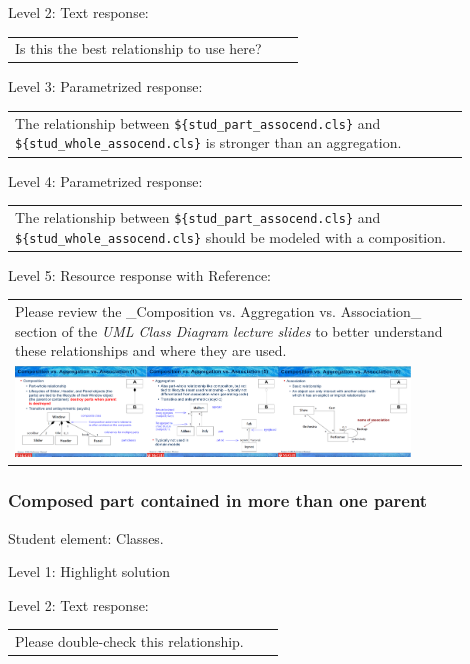 \noindent Level 2: Text response: \medskip

\begin{tabular}{|p{0.9\linewidth}}
Is this the best relationship to use here?
\end{tabular} \medskip

\noindent Level 3: Parametrized response: \medskip

\begin{tabular}{|p{0.9\linewidth}}
The relationship between \verb|${stud_part_assocend.cls}| and \verb|${stud_whole_assocend.cls}| is stronger than an aggregation.
\end{tabular} \medskip

\noindent Level 4: Parametrized response: \medskip

\begin{tabular}{|p{0.9\linewidth}}
The relationship between \verb|${stud_part_assocend.cls}| and \verb|${stud_whole_assocend.cls}| should be modeled with a composition.
\end{tabular} \medskip

\noindent Level 5: Resource response with Reference: \medskip

\begin{tabular}{|p{0.9\linewidth}}
Please review the _Composition vs. Aggregation vs. Association_ section of 
the \textit{UML Class Diagram lecture slides} to 
better understand these relationships and where they are used.

\\
\includegraphics[width=0.9\textwidth]{images/composition_aggregation_association.png}
\end{tabular} \medskip


\subsubsection{Composed part contained in more than one parent}

Student element: Classes.  \medskip

\noindent Level 1: Highlight solution  \medskip

\noindent Level 2: Text response: \medskip

\begin{tabular}{|p{0.9\linewidth}}
Please double-check this relationship.
\end{tabular} \medskip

___

● **AIM OF THE TASK**
Repeat the listing verbatim. Skip the pictures.

● **YOUR SOLUTION**
 \noindent Level 2: Text response: \medskip

\begin{tabular}{|p{0.9\linewidth}}
Is this the best relationship to use here?
\end{tabular} \medskip

\noindent Level 3: Parametrized response: \medskip

\begin{tabular}{|p{0.9\linewidth}}
The relationship between \verb|${stud_part_assocend.cls}| and \verb|${stud_whole_assocend.cls}| is stronger than an aggregation.
\end{tabular} \medskip

\noindent Level 4: Parametrized response: \medskip

\begin{tabular}{|p{0.9\linewidth}}
The relationship between \verb|${stud_part_assocend.cls}| and \verb|${stud_whole_assocend.cls}| should be modeled with a composition.
\end{tabular} \medskip

\noindent Level 5: Resource response with Reference: \medskip

\begin{tabular}{|p{0.9\linewidth}}
Please review the _Composition vs. Aggregation vs. Association_ section of 
the \textit{UML Class Diagram lecture slides} to 
better understand these relationships and where they are used.

\\
\includegraphics[width=0.9\textwidth]{images/composition_aggregation_association.png}
\end{tabular} \medskip


\subsubsection{Composed part contained in more than one parent}

Student element: Classes.  \medskip

\noindent Level 1: Highlight solution  \medskip

\noindent Level 2: Text response: \medskip

\begin{tabular}{|p{0.9\linewidth}}
Please double-check this relationship.
\end{tabular} \medskip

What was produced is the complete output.